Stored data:
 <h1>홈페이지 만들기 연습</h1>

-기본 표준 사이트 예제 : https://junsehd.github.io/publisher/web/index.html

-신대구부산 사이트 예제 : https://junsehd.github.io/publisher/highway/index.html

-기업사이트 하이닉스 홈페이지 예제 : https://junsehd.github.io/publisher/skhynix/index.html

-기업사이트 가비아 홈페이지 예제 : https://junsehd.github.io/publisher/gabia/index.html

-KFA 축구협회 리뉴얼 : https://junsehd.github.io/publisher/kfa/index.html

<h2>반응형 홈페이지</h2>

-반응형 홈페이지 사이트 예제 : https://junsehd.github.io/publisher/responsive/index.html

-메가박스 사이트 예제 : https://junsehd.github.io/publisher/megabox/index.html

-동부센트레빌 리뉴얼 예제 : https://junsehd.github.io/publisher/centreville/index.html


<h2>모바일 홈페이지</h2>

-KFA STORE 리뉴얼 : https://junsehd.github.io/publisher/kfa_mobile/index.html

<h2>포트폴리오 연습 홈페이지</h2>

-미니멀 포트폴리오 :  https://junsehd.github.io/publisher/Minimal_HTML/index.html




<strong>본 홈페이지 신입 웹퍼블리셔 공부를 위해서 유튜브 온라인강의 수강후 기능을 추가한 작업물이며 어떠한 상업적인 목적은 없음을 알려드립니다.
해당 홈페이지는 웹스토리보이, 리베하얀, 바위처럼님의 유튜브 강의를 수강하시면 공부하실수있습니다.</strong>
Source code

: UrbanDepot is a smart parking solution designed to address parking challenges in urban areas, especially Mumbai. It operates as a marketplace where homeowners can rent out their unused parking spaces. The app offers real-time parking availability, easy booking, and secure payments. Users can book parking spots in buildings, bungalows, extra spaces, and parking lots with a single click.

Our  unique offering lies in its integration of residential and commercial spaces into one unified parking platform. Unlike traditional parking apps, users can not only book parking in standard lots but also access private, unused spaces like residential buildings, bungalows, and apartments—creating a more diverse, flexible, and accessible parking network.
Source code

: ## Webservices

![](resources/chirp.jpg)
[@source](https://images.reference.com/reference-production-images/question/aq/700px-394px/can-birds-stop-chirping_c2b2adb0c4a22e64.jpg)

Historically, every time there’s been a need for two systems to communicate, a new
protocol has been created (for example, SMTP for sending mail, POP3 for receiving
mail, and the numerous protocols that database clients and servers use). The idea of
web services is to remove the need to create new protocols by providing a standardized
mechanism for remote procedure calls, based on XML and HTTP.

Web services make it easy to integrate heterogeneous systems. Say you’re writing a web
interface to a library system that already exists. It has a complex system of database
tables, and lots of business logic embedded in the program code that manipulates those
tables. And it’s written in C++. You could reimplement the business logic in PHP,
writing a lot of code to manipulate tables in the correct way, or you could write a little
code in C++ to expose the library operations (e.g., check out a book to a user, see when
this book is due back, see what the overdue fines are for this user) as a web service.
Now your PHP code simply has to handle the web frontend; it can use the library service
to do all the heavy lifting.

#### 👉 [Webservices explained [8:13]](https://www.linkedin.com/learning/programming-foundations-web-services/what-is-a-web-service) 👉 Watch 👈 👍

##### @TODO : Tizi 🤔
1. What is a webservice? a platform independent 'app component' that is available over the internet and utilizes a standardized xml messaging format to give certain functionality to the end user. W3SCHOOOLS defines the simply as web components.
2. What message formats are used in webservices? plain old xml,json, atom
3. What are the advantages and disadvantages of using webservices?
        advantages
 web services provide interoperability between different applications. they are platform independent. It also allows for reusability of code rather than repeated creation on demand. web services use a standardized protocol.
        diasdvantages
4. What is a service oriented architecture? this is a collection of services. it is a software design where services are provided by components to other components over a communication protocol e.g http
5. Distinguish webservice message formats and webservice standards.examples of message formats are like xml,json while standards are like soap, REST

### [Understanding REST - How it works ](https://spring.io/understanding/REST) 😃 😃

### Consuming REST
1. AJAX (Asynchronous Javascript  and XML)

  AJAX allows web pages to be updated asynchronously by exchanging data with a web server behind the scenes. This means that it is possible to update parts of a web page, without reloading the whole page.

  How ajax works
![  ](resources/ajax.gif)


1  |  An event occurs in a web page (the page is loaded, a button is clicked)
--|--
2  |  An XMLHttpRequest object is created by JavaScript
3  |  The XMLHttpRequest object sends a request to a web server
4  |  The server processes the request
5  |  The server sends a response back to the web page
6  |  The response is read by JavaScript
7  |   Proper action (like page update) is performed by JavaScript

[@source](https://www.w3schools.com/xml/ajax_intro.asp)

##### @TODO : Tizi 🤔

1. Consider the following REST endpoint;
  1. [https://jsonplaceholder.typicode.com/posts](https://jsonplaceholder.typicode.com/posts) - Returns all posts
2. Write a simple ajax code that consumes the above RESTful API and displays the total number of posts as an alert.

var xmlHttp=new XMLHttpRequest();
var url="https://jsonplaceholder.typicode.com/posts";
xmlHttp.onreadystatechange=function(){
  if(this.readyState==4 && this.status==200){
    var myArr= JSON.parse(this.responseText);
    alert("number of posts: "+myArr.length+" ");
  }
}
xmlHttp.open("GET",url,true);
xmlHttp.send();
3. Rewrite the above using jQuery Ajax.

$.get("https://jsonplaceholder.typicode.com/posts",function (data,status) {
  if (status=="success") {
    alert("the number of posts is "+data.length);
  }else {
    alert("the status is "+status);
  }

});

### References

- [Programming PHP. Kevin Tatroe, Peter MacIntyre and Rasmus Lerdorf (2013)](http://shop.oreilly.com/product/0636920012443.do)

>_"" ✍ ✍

...

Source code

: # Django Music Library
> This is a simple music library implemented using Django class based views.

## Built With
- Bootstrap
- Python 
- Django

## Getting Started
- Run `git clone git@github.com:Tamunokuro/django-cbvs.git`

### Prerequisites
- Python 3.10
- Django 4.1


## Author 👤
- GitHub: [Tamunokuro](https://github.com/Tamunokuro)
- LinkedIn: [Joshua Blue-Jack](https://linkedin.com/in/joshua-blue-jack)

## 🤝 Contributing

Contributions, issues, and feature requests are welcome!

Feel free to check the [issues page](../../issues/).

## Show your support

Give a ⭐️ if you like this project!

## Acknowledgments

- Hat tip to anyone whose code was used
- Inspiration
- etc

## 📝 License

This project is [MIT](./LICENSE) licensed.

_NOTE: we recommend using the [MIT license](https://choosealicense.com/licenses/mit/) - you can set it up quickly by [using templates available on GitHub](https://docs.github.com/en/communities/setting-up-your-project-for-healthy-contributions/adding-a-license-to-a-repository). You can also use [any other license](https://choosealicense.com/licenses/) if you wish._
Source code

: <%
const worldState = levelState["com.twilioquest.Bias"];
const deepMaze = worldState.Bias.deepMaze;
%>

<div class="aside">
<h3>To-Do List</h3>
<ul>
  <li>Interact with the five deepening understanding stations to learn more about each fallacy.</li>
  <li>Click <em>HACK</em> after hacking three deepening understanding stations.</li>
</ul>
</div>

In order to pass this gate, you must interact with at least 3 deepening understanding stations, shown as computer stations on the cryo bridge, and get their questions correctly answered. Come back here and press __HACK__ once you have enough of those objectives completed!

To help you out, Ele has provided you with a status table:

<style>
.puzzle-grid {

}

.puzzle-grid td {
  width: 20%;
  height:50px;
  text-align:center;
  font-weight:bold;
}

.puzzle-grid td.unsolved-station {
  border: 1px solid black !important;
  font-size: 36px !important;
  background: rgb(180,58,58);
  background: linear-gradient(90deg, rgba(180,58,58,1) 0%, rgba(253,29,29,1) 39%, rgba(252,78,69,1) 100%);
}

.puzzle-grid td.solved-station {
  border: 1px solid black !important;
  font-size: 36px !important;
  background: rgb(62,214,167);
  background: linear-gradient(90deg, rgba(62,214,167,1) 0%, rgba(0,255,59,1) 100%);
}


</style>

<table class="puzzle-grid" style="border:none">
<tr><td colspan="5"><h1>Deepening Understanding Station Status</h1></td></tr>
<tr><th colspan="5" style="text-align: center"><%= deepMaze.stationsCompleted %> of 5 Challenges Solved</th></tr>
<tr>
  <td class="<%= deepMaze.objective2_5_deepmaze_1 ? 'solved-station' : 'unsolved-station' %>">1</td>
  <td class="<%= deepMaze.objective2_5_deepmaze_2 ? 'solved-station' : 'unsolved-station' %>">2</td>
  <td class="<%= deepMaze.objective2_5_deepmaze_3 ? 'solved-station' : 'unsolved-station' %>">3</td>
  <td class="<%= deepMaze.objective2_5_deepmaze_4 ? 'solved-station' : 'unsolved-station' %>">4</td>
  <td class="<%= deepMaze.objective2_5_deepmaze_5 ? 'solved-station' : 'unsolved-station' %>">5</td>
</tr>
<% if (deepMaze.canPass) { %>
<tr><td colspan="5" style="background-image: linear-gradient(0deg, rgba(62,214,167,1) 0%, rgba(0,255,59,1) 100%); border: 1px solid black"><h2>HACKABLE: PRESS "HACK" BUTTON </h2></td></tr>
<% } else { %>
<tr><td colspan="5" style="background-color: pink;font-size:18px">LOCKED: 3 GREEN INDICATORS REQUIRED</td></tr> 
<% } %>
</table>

ABOUT THIS EXERCISE: Wherever the word "posts" occurs in the data, copy that whole line.

WRITTEN RESPONSE:
  1. [https://jsonplaceholder.typicode.com/posts](https://jsonplaceholder.typicode.com/posts) - Returns all posts
2. Write a simple ajax code that consumes the above RESTful API and displays the total number of posts as an alert.
var url="https://jsonplaceholder.typicode.com/posts";
    alert("number of posts: "+myArr.length+" ");
$.get("https://jsonplaceholder.typicode.com/posts",function (data,status) {
    alert("the number of posts is "+data.length);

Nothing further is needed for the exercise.